By Aimee Turner in Toulouse
Complex algorithms are being used for the first time as virtual sensors in an effort to advance engine health monitoring techniques.
Speaking at the first user forum for TATEM (technologies and techniques for new maintenance concepts) – a four-year, €40 million ($50 million) project co-funded by the European Commission under its Framework 6 research programme, which aims to cut future generation aircraft maintenance costs by 50% within 20 years – Jean-Remi Masse from Hispano Suiza reported on the progress of latest fusion methods in the field of engine health monitoring.
“Physical methods of diagnostics based upon an engine model have been applied in order to identify the evolution of deterioration of engine components. The first results have been very encouraging and are still being pursued with new real data scenarios.

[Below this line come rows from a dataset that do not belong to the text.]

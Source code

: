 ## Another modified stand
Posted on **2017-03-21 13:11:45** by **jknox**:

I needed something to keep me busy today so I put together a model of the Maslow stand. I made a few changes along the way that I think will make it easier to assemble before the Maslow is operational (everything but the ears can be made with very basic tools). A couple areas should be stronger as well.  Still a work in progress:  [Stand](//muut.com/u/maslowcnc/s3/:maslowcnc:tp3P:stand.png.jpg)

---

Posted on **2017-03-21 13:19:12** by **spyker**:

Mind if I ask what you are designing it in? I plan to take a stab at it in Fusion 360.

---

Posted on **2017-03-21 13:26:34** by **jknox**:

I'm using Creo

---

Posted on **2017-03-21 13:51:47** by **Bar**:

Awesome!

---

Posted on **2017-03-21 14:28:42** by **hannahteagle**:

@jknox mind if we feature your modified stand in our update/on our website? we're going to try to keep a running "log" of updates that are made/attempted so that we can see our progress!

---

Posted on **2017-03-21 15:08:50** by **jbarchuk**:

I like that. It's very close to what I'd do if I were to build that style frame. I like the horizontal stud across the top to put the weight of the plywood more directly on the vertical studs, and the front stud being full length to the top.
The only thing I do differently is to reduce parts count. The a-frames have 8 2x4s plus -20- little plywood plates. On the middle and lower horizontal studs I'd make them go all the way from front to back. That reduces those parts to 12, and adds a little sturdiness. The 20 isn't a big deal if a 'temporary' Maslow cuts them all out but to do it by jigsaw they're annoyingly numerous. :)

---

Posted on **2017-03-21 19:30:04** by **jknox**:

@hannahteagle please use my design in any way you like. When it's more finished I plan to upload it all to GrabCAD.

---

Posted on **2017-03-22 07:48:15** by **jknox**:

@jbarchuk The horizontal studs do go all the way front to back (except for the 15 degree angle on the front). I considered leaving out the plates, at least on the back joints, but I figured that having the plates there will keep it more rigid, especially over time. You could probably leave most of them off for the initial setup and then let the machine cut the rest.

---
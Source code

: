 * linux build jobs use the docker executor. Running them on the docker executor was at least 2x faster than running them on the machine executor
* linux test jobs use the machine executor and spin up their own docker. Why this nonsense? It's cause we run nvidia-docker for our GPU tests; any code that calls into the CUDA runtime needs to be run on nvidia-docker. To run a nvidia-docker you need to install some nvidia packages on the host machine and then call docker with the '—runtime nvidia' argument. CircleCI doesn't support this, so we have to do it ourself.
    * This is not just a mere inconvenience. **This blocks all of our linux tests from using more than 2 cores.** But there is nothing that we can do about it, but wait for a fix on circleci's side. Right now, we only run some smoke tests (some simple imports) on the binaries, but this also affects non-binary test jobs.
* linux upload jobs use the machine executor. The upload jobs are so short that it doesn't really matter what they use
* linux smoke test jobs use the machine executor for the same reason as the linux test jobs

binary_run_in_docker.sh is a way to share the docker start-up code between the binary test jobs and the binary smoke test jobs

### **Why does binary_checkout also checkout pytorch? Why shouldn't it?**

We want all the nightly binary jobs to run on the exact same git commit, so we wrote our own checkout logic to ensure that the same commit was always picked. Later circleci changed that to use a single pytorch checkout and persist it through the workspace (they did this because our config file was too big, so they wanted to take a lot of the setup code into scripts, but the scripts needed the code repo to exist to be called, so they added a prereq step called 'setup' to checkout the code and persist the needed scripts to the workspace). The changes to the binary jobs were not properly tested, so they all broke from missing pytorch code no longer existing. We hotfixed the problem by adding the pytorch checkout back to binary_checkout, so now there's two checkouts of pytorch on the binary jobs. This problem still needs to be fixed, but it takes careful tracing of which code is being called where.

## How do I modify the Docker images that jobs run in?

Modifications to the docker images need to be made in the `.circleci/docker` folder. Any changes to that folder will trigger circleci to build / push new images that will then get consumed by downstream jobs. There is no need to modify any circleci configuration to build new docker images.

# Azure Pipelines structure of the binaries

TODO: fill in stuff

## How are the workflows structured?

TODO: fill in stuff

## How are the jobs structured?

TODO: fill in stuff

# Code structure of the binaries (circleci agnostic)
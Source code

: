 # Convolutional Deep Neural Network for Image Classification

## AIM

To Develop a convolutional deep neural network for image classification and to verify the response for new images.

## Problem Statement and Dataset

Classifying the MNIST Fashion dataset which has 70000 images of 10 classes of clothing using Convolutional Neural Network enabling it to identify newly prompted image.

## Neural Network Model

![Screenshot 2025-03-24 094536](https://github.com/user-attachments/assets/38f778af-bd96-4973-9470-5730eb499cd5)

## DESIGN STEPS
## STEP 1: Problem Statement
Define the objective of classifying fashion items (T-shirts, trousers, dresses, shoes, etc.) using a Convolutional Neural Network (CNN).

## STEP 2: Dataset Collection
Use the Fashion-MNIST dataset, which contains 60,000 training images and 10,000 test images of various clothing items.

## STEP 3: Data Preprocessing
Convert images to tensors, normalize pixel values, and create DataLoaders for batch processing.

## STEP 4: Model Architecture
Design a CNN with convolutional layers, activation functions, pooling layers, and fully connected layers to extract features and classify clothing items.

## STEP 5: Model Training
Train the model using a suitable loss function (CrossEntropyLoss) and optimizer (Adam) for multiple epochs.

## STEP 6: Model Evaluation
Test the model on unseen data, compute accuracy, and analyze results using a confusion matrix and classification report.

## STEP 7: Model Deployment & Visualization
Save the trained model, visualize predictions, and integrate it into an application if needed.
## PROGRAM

In parallel, non-physical methods are being tested on real data scenarios,” he said.
These non-physical methods include health monitoring on a bi-engine basis with performance and/or vibration parameters adjusted for the two engines before this engine data fusion is subjected to a Baysian belief network.
Belief networks use probability theory to manage uncertainty by explicitly representing the conditional dependencies between different knowledge components. This provides an intuitive graphical visualisation of the knowledge, including the interactions among the various sources of uncertainty.
TATEM’s Jon Dunsdon from Smiths Aerospace says: “You therefore have two different sets of input and start applying a probability-based approach where every decision is not a simple yes or no, but rather a likelihood scenario to give enhanced diagnostics. No-one else is doing this sort of work on aircraft at the moment.”
The TATEM project is also examining virtual techniques for gauging the health of engine accessories such as hydraulic actuators. “When you have an actuator that is not moving much, you should not be doing condition monitoring, but only when it’s working reasonably hard because the variability can be deceptive – the noise from the signal can produce an inaccurate result.”
Adopting a higher level system design, TATEM partners identified that they could calculate those parameters without needing sensors through introducing the concept of virtual sensing. “Using displacement and pressure as the two knowns we can calculate speed and chamber pressure to find out if the seal is degrading,” says Dunsdon.
Masse says that, now these monitoring techniques for engine components have been identified, they will be further developed and validated with tests planned for next year. The TATEM project involves 60 companies from Europe, Israel and Australia.